SA desperately needs economic transformation of railways
SA desperately needs economic transformation of railways
The freight and passenger railway systems in South Africa are in a chronic state of disorder after more than 20 years of mismanagement, malfeasance, criminal looting, and wastage. NICK PORÉE says complete economic transformation of railways is desperately needed.
In the South African economic model, the private sector is responsible for managerial competence and responsibility, performance, wealth creation, and growth. The government, on the other hand, favours cadre deployment, corruption, business failure, and managerial immunity from consequences. Nowhere is this more evident than in the railway sector, which is in a chronic state of disorder.
The recent reflection by the Deputy President that maybe it is time to engage private sector competence to rectify the situation is at least 10 years overdue. That the Ministers – who are the owner representatives responsible for the public entities – are still in their jobs is an indictment of the government’s failure to appreciate the seriousness of the situation.
All the state-owned enterprises (SOEs) “managed” by the Department of Public Enterprises have suffered from the same lack of managerial competence and direction: Eskom, South African Airways (SAA), Transnet Freight Rail (TFR), all South African ports, and most of the other “business” activities of the government.
The succession of Ministers of Transport and their directors-general without any transport competence has totally failed to provide direction to the Passenger Rail Agency of South Africa (PRASA). The result is that PRASA has now been so vandalised that it is probably impossible and at least impractical to resuscitate it. Furthermore, the agency cannot compete with the mass of taxis that have filled the vacuum.
For any competent observer of the freight transport scene over the past 40 years, it is apparent that the only sensible systemic decision made by government has been to deregulate road freight transport. That move was forced by the negative drag of the railway monopoly on the economy of the country. The road freight transport sector provides the main logistical support for production, imports, and exports. Continual restructuring, attrition, and incompetence have left the railway with a bleak future as a logistics provider, dependent on coal and iron ore, as well as a few captive bulk commodities. Most South African industries have long ceased to either consider railway usage or provision for rail freight in their logistics planning.
Transnet posted a loss of R8 billion in 2021, after losing the coal export industry nine million tonnes (mt) of exports. Total freight rail volume performance declined to 183,29 mt – 13,66% lower than the 212,3 mt of 2020, a decline that has been ascribed to the Covid pandemic.
There were contractions in most sectors in 2021 compared to the previous year:
- General freight volumes declined by 21,72% (63,4 mt in 2021 vs 80,99 mt in 2020)
- Export coal declined by 7,76% (66,9 mt vs 72,53 mt)
- Export iron ore declined by 9,77% (53,0 mt vs 58,85 mt)
It is, however, noteworthy that the continual failure of the railways to provide the services required by South African industry led to increased road freight usage in 2020, with a less than 1% reduction in truck traffic on the N3 corridor despite the contraction of the economy. So much for the continual mantra of road-to-rail; the railway has neither the capacity nor competence to engage in competition, and no longer has the protection of being a monopoly. Recent posturing and advertising aimed at attracting international and local private investment must be regarded as planned disinformation when considered against the background of the current chaos.

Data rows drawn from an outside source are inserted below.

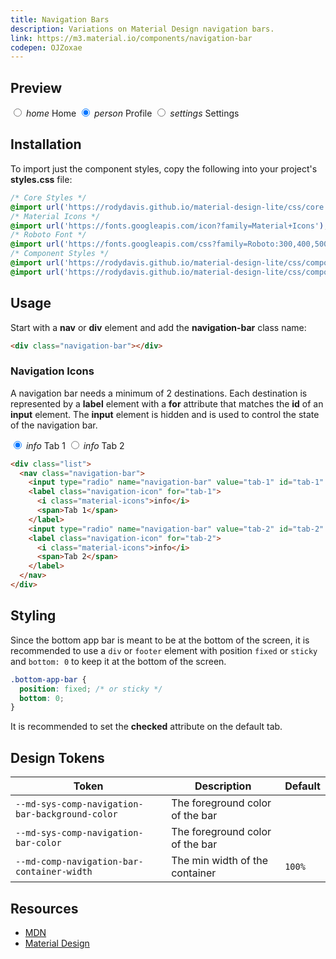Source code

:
 ```yaml
---
title: Navigation Bars
description: Variations on Material Design navigation bars.
link: https://m3.material.io/components/navigation-bar
codepen: OJZoxae
---
```


## Preview

<div class="preview">
  <nav class="navigation-bar" style="min-width: 400px">
    <input type="radio" name="bottom-nav-icons" value="home" id="home" />
    <label class="navigation-icon" for="home">
      <i class="material-icons">home</i>
      <span>Home</span>
    </label>
    <input
      type="radio"
      name="bottom-nav-icons"
      value="profile"
      id="profile"
      checked
    />
    <label class="navigation-icon" for="profile">
      <i class="material-icons">person</i>
      <span>Profile</span>
    </label>
    <input type="radio" name="bottom-nav-icons" value="settings" id="settings" />
    <label class="navigation-icon" for="settings">
      <i class="material-icons">settings</i>
      <span>Settings</span>
    </label>
  </nav>
</div>

## Installation

To import just the component styles, copy the following into your project's **styles.css** file:

```css
/* Core Styles */
@import url('https://rodydavis.github.io/material-design-lite/css/core.css');
/* Material Icons */
@import url('https://fonts.googleapis.com/icon?family=Material+Icons');
/* Roboto Font */
@import url('https://fonts.googleapis.com/css?family=Roboto:300,400,500,700&amp;display=swap');
/* Component Styles */
@import url('https://rodydavis.github.io/material-design-lite/css/components/navigation-icon/style.css');
@import url('https://rodydavis.github.io/material-design-lite/css/components/navigation-bar/style.css');
```

## Usage

Start with a **nav** or **div** element and add the **navigation-bar** class name:

```html
<div class="navigation-bar"></div>
```

### Navigation Icons

A navigation bar needs a minimum of 2 destinations. Each destination is represented by a **label** element with a **for** attribute that matches the **id** of an **input** element. The **input** element is hidden and is used to control the state of the navigation bar.

<div class="preview">
   <nav class="navigation-bar" style="min-width: 400px">
    <input type="radio" name="bottom-nav-icons-2" value="tab-1" id="tab-1" checked/>
    <label class="navigation-icon" for="tab-1">
      <i class="material-icons">info</i>
      <span>Tab 1</span>
    </label>
    <input type="radio" name="bottom-nav-icons-2" value="tab-2" id="tab-2" />
    <label class="navigation-icon" for="tab-2">
      <i class="material-icons">info</i>
      <span>Tab 2</span>
    </label>
  </nav>
</div>

```html
<div class="list">
  <nav class="navigation-bar">
    <input type="radio" name="navigation-bar" value="tab-1" id="tab-1" checked/>
    <label class="navigation-icon" for="tab-1">
      <i class="material-icons">info</i>
      <span>Tab 1</span>
    </label>
    <input type="radio" name="navigation-bar" value="tab-2" id="tab-2" />
    <label class="navigation-icon" for="tab-2">
      <i class="material-icons">info</i>
      <span>Tab 2</span>
    </label>
  </nav>
</div>
```

## Styling

Since the bottom app bar is meant to be at the bottom of the screen, it is recommended to use a `div` or `footer` element with position `fixed` or `sticky`  and `bottom: 0` to keep it at the bottom of the screen.

```css
.bottom-app-bar {
  position: fixed; /* or sticky */
  bottom: 0;
}
```

It is recommended to set the **checked** attribute on the default tab.

## Design Tokens

| Token                                | Description                    | Default |
|--------------------------------------|--------------------------------|---------|
| `--md-sys-comp-navigation-bar-background-color` | The foreground color of the bar | <div class="tooltip token-box color-surface" data-tooltip="--md-sys-color-surface"></div>       |
| `--md-sys-comp-navigation-bar-color` | The foreground color of the bar | <div class="tooltip token-box color-on-surface" data-tooltip="--md-sys-color-on-surface"></div>       |
| `--md-comp-navigation-bar-container-width` | The min width of the container | `100%` |

## Resources

- [MDN](https://developer.mozilla.org/en-US/docs/Web/HTML/Element/nav)
- [Material Design](https://m3.material.io/components/navigation-bar)
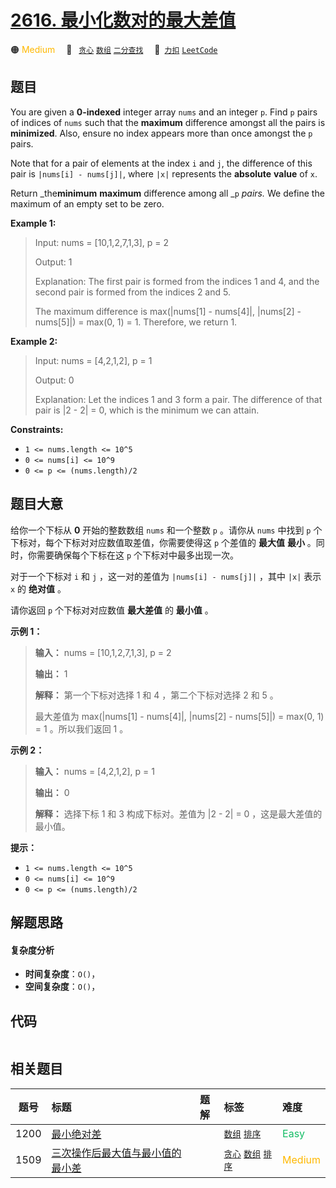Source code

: # [2616. 最小化数对的最大差值](https://2xiao.github.io/leetcode-js/problem/2616.html)

🟠 <font color=#ffb800>Medium</font>&emsp; 🔖&ensp; [`贪心`](/tag/greedy.md) [`数组`](/tag/array.md) [`二分查找`](/tag/binary-search.md)&emsp; 🔗&ensp;[`力扣`](https://leetcode.cn/problems/minimize-the-maximum-difference-of-pairs) [`LeetCode`](https://leetcode.com/problems/minimize-the-maximum-difference-of-pairs)

## 题目

You are given a **0-indexed** integer array `nums` and an integer `p`. Find
`p` pairs of indices of `nums` such that the **maximum** difference amongst
all the pairs is **minimized**. Also, ensure no index appears more than once
amongst the `p` pairs.

Note that for a pair of elements at the index `i` and `j`, the difference of
this pair is `|nums[i] - nums[j]|`, where `|x|` represents the **absolute**
**value** of `x`.

Return _the**minimum** **maximum** difference among all _`p` _pairs._ We
define the maximum of an empty set to be zero.



**Example 1:**

> Input: nums = [10,1,2,7,1,3], p = 2
> 
> Output: 1
> 
> Explanation: The first pair is formed from the indices 1 and 4, and the second pair is formed from the indices 2 and 5. 
> 
> The maximum difference is max(|nums[1] - nums[4]|, |nums[2] - nums[5]|) = max(0, 1) = 1. Therefore, we return 1.

**Example 2:**

> Input: nums = [4,2,1,2], p = 1
> 
> Output: 0
> 
> Explanation: Let the indices 1 and 3 form a pair. The difference of that pair is |2 - 2| = 0, which is the minimum we can attain.

**Constraints:**

  * `1 <= nums.length <= 10^5`
  * `0 <= nums[i] <= 10^9`
  * `0 <= p <= (nums.length)/2`


## 题目大意

给你一个下标从 **0**  开始的整数数组 `nums` 和一个整数 `p` 。请你从 `nums` 中找到 `p`
个下标对，每个下标对对应数值取差值，你需要使得这 `p` 个差值的 **最大值**  **最小** 。同时，你需要确保每个下标在这 `p`
个下标对中最多出现一次。

对于一个下标对 `i` 和 `j` ，这一对的差值为 `|nums[i] - nums[j]|` ，其中 `|x|` 表示 `x` 的 **绝对值**  。

请你返回 `p` 个下标对对应数值 **最大差值**  的 **最小值**  。



**示例 1：**

> 
> 
> 
> 
> 
> **输入：** nums = [10,1,2,7,1,3], p = 2
> 
> **输出：** 1
> 
> **解释：** 第一个下标对选择 1 和 4 ，第二个下标对选择 2 和 5 。
> 
> 最大差值为 max(|nums[1] - nums[4]|, |nums[2] - nums[5]|) = max(0, 1) = 1 。所以我们返回 1 。
> 
> 

**示例 2：**

> 
> 
> 
> 
> 
> **输入：** nums = [4,2,1,2], p = 1
> 
> **输出：** 0
> 
> **解释：** 选择下标 1 和 3 构成下标对。差值为 |2 - 2| = 0 ，这是最大差值的最小值。
> 
> 



**提示：**

  * `1 <= nums.length <= 10^5`
  * `0 <= nums[i] <= 10^9`
  * `0 <= p <= (nums.length)/2`


## 解题思路

#### 复杂度分析

- **时间复杂度**：`O()`，
- **空间复杂度**：`O()`，

## 代码

```javascript

```

## 相关题目

<!-- prettier-ignore -->
| 题号 | 标题 | 题解 | 标签 | 难度 |
| :------: | :------ | :------: | :------ | :------ |
| 1200 | [最小绝对差](https://leetcode.com/problems/minimum-absolute-difference) |  |  [`数组`](/tag/array.md) [`排序`](/tag/sorting.md) | <font color=#15bd66>Easy</font> |
| 1509 | [三次操作后最大值与最小值的最小差](https://leetcode.com/problems/minimum-difference-between-largest-and-smallest-value-in-three-moves) |  |  [`贪心`](/tag/greedy.md) [`数组`](/tag/array.md) [`排序`](/tag/sorting.md) | <font color=#ffb800>Medium</font> |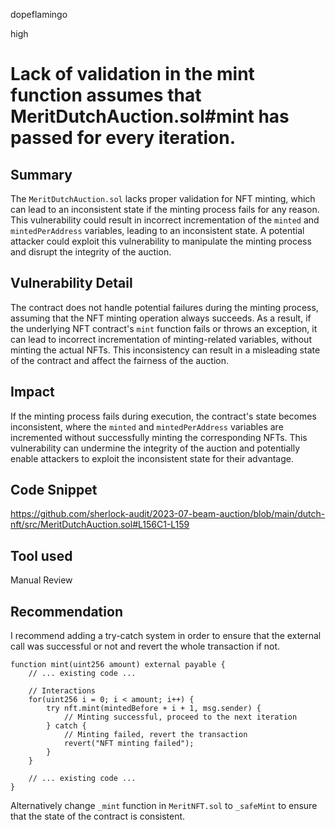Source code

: dopeflamingo

high

# Lack of validation in the mint function assumes that MeritDutchAuction.sol#mint has passed for every iteration.

## Summary

The ```MeritDutchAuction.sol``` lacks proper validation for NFT minting, which can lead to an inconsistent state if the minting process fails for any reason. This vulnerability could result in incorrect incrementation of the ```minted``` and ```mintedPerAddress``` variables, leading to an inconsistent state. A potential attacker could exploit this vulnerability to manipulate the minting process and disrupt the integrity of the auction.

## Vulnerability Detail

The contract does not handle potential failures during the minting process, assuming that the NFT minting operation always succeeds. As a result, if the underlying NFT contract's ```mint``` function fails or throws an exception, it can lead to incorrect incrementation of minting-related variables, without minting the actual NFTs. This inconsistency can result in a misleading state of the contract and affect the fairness of the auction.

## Impact

If the minting process fails during execution, the contract's state becomes inconsistent, where the ```minted``` and ```mintedPerAddress``` variables are incremented without successfully minting the corresponding NFTs. This vulnerability can undermine the integrity of the auction and potentially enable attackers to exploit the inconsistent state for their advantage.

## Code Snippet

https://github.com/sherlock-audit/2023-07-beam-auction/blob/main/dutch-nft/src/MeritDutchAuction.sol#L156C1-L159

## Tool used

Manual Review

## Recommendation
I recommend adding a try-catch system in order to ensure that the external call was successful or not and revert the whole transaction if not. 

```
function mint(uint256 amount) external payable {
    // ... existing code ...
    
    // Interactions
    for(uint256 i = 0; i < amount; i++) {
        try nft.mint(mintedBefore + i + 1, msg.sender) {
            // Minting successful, proceed to the next iteration
        } catch {
            // Minting failed, revert the transaction
            revert("NFT minting failed");
        }
    }

    // ... existing code ...
}
```

Alternatively change ```_mint``` function in ```MeritNFT.sol``` to ```_safeMint``` to ensure that the state of the contract is consistent.
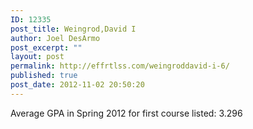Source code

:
 ```yaml
---
ID: 12335
post_title: Weingrod,David I
author: Joel DesArmo
post_excerpt: ""
layout: post
permalink: http://effrtlss.com/weingroddavid-i-6/
published: true
post_date: 2012-11-02 20:50:20
---
```

<p>Average GPA in Spring 2012 for first course listed: 3.296</p>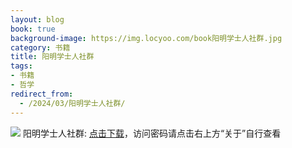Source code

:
 ```yaml
---
layout: blog
book: true
background-image: https://img.locyoo.com/book阳明学士人社群.jpg
category: 书籍
title: 阳明学士人社群
tags:
- 书籍
- 哲学
redirect_from:
  - /2024/03/阳明学士人社群/
---
```

![](https://img.locyoo.com/book阳明学士人社群.jpg)
阳明学士人社群: <a name = "ref1" href="https://url18.ctfile.com/f/50983618-1269466900-f2c220?p=3619">点击下载</a>，访问密码请点击右上方“关于”自行查看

The TFR annual report in 2021 consists of a long litany of disasters, derailments, cable theft, customer dissatisfaction, skills shortage, and the need for capital. The responses are a plethora of promised actions to “reform the railways” and correct the problems, most of which sound like echoes from the past 20 years of reports. There is minimal detail of how the reforms are going to suddenly materialise, given the urgency and the current limitations of finance and competence.
One can sympathise with current employees. Many of the older generation have seen all of this happening but are impotent to control the actions of management and the Board, while they also had nothing to do with the wholesale plundering undertaken by executives. Restructuring the railways will at least provide hope of increased business and employment prospects in an expanding industry.
The solutions are drastic but simple:
- Change government SOE policy to encourage commercial competition.
- Separate government track ownership from commercial train and terminal operations.
- Create a genuinely liberated framework for equitably regulated competitive train operations run by SOEs and private companies.
- Disaggregate Transnet and PRASA into operational companies in terms of the Companies Act, with shareholding by government, private sector, and employee trusts.
- Place all transport under one competent Minister, disband the “Boards” and appoint qualified general managers for each company, who are answerable to the Minister and parliament.
- Restructure the Department of Transport and activate the Road Freight Strategy approved by Cabinet in 2017.
It must be noted that the same approach is urgently needed to rescue the ports and improve international logistics capacity to support industrial growth, private sector investment, and employment. The current deterioration of services by Transnet is threatening the viability of some of South Africa’s core export industries and reducing the country’s competitiveness. This is happening in the face of increasing international competition and record capital expenditure on mining and ports. Increasing costs and reducing throughput are very real threats to the future
of Transnet, which cannot be offset by simply increasing tariffs.